- Built: 1988
- Operated: 1988–present
- Location: 101 Masters Boulevard; Anderson, South Carolina, United States;
- Coordinates: 34°26′44″N 82°40′41″W﻿ / ﻿34.44556°N 82.67806°W
- Industry: Home appliances
- Products: top-freezer refrigerators; upright freezers;
- Employees: 1,200
- Area: 225 acres (91 ha)
- Volume: 1,600,000 square feet (150,000 m^{2})
- Owner: Electrolux

= Frigidaire Anderson plant =

Frigidaire Anderson plant is a Frigidaire appliance manufacturing plant in Anderson, South Carolina owned by Electrolux.

==History==
The factory was built and opened on October 17, 1988 by White Consolidated Industries (which was a subsidiary of Electrolux) to manufacture refrigerators and freezers.

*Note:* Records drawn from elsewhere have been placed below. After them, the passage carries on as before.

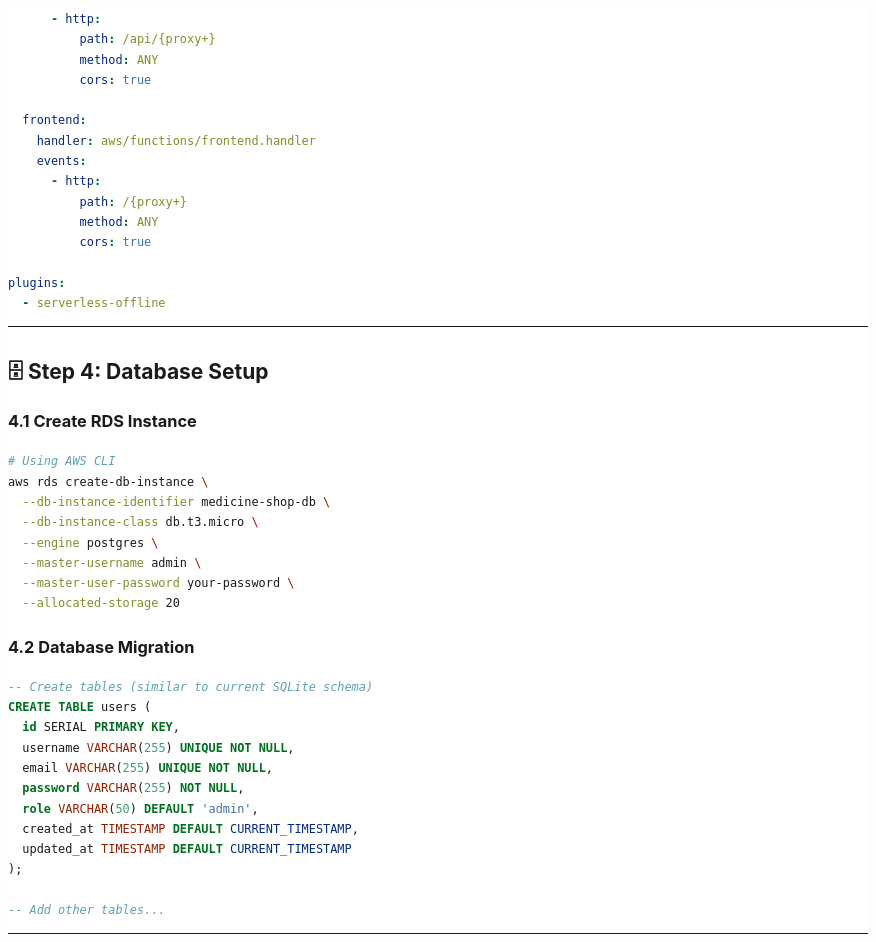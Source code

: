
 ```yaml
      - http:
          path: /api/{proxy+}
          method: ANY
          cors: true

  frontend:
    handler: aws/functions/frontend.handler
    events:
      - http:
          path: /{proxy+}
          method: ANY
          cors: true

plugins:
  - serverless-offline
```

---

## 🗄️ **Step 4: Database Setup**

### **4.1 Create RDS Instance**
```bash
# Using AWS CLI
aws rds create-db-instance \
  --db-instance-identifier medicine-shop-db \
  --db-instance-class db.t3.micro \
  --engine postgres \
  --master-username admin \
  --master-user-password your-password \
  --allocated-storage 20
```

### **4.2 Database Migration**
```sql
-- Create tables (similar to current SQLite schema)
CREATE TABLE users (
  id SERIAL PRIMARY KEY,
  username VARCHAR(255) UNIQUE NOT NULL,
  email VARCHAR(255) UNIQUE NOT NULL,
  password VARCHAR(255) NOT NULL,
  role VARCHAR(50) DEFAULT 'admin',
  created_at TIMESTAMP DEFAULT CURRENT_TIMESTAMP,
  updated_at TIMESTAMP DEFAULT CURRENT_TIMESTAMP
);

-- Add other tables...
```

---
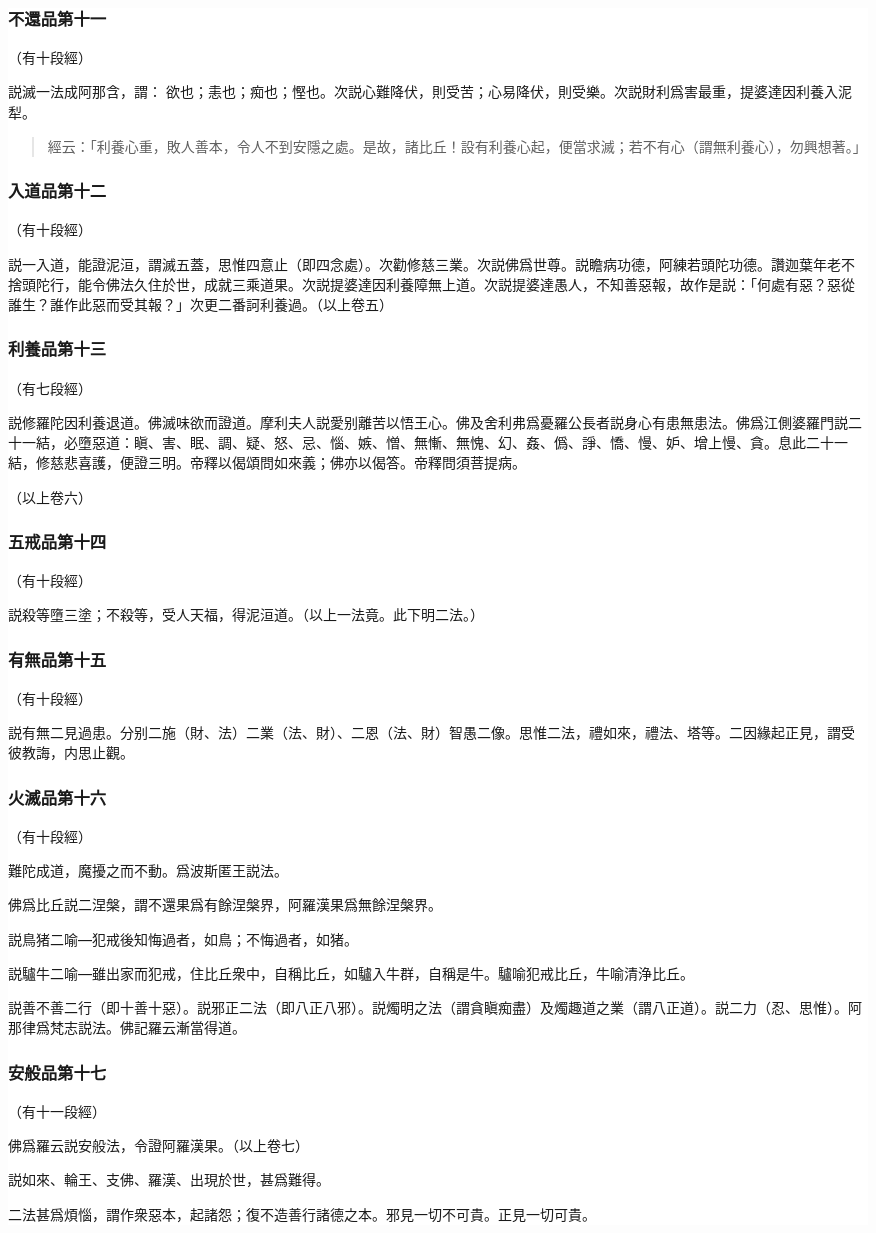 ### 不還品第十一

（有十段經）

説滅一法成阿那含，謂： 欲也；恚也；痴也；慳也。次説心難降伏，則受苦；心易降伏，則受樂。次説財利爲害最重，提婆達因利養入泥犁。

> 經云：「利養心重，敗人善本，令人不到安隱之處。是故，諸比丘！設有利養心起，便當求滅；若不有心（謂無利養心），勿興想著。」

### 入道品第十二

（有十段經）

説一入道，能證泥洹，謂滅五蓋，思惟四意止（即四念處）。次勸修慈三業。次説佛爲世尊。説瞻病功德，阿練若頭陀功德。讚迦葉年老不捨頭陀行，能令佛法久住於世，成就三乘道果。次説提婆達因利養障無上道。次説提婆達愚人，不知善惡報，故作是説：「何處有惡？惡從誰生？誰作此惡而受其報？」次更二番訶利養過。（以上卷五）

### 利養品第十三

（有七段經）

説修羅陀因利養退道。佛滅味欲而證道。摩利夫人説愛别離苦以悟王心。佛及舍利弗爲憂羅公長者説身心有患無患法。佛爲江側婆羅門説二十一結，必墮惡道：瞋、害、眠、調、疑、怒、忌、惱、嫉、憎、無慚、無愧、幻、姦、僞、諍、憍、慢、妒、增上慢、貪。息此二十一結，修慈悲喜護，便證三明。帝釋以偈頌問如來義；佛亦以偈答。帝釋問須菩提病。

（以上卷六）

### 五戒品第十四

（有十段經）

説殺等墮三塗；不殺等，受人天福，得泥洹道。（以上一法竟。此下明二法。）

### 有無品第十五

（有十段經）

説有無二見過患。分别二施（財、法）二業（法、財）、二恩（法、財）智愚二像。思惟二法，禮如來，禮法、塔等。二因緣起正見，謂受彼教誨，内思止觀。

### 火滅品第十六

（有十段經）

難陀成道，魔擾之而不動。爲波斯匿王説法。

佛爲比丘説二涅槃，謂不還果爲有餘涅槃界，阿羅漢果爲無餘涅槃界。

説鳥猪二喻—犯戒後知悔過者，如鳥；不悔過者，如猪。

説驢牛二喻—雖出家而犯戒，住比丘衆中，自稱比丘，如驢入牛群，自稱是牛。驢喻犯戒比丘，牛喻清浄比丘。

説善不善二行（即十善十惡）。説邪正二法（即八正八邪）。説燭明之法（謂貪瞋痴盡）及燭趣道之業（謂八正道）。説二力（忍、思惟）。阿那律爲梵志説法。佛記羅云漸當得道。

### 安般品第十七

（有十一段經）

佛爲羅云説安般法，令證阿羅漢果。（以上卷七）

説如來、輪王、支佛、羅漢、出現於世，甚爲難得。

二法甚爲煩惱，謂作衆惡本，起諸怨；復不造善行諸德之本。邪見一切不可貴。正見一切可貴。
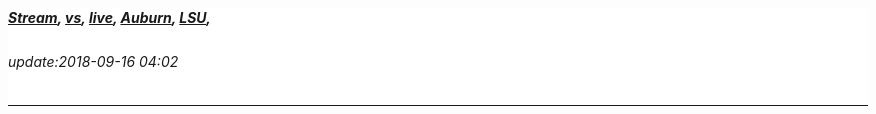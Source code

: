 ##### [Stream](https://qiita.com/tags/Stream), [vs](https://qiita.com/tags/vs), [live](https://qiita.com/tags/live), [Auburn](https://qiita.com/tags/Auburn), [LSU](https://qiita.com/tags/LSU), 
###### update:2018-09-16 04:02
---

In 2017, Electrolux announced a $200 million investment to expand its refrigeration plant in Anderson, South Carolina, adding 800,000 square feet of new manufacturing and warehouse space. Construction began in the summer of 2017 and concluded toward 2019.

In 2019, Electrolux completed a major $250 million expansion of its manufacturing plant, adding 800,000 square feet and consolidating freezer production from the now-closed St. Cloud, Minnesota, manufacturing plant. In 2022, the factory was producing over 2 million refrigerators and freezers annually.

In April 2026, Electrolux announced it will be temporarily closing its Anderson, South Carolina, refrigerator plant, laying off 1,200 employees in July of that year. The Frigidaire plant is being retooled to turn into a laundry manufacturing plant in 2027 as part of a joint venture with China's Midea Group, which owns 45% of the new venture while Electrolux holds 55%.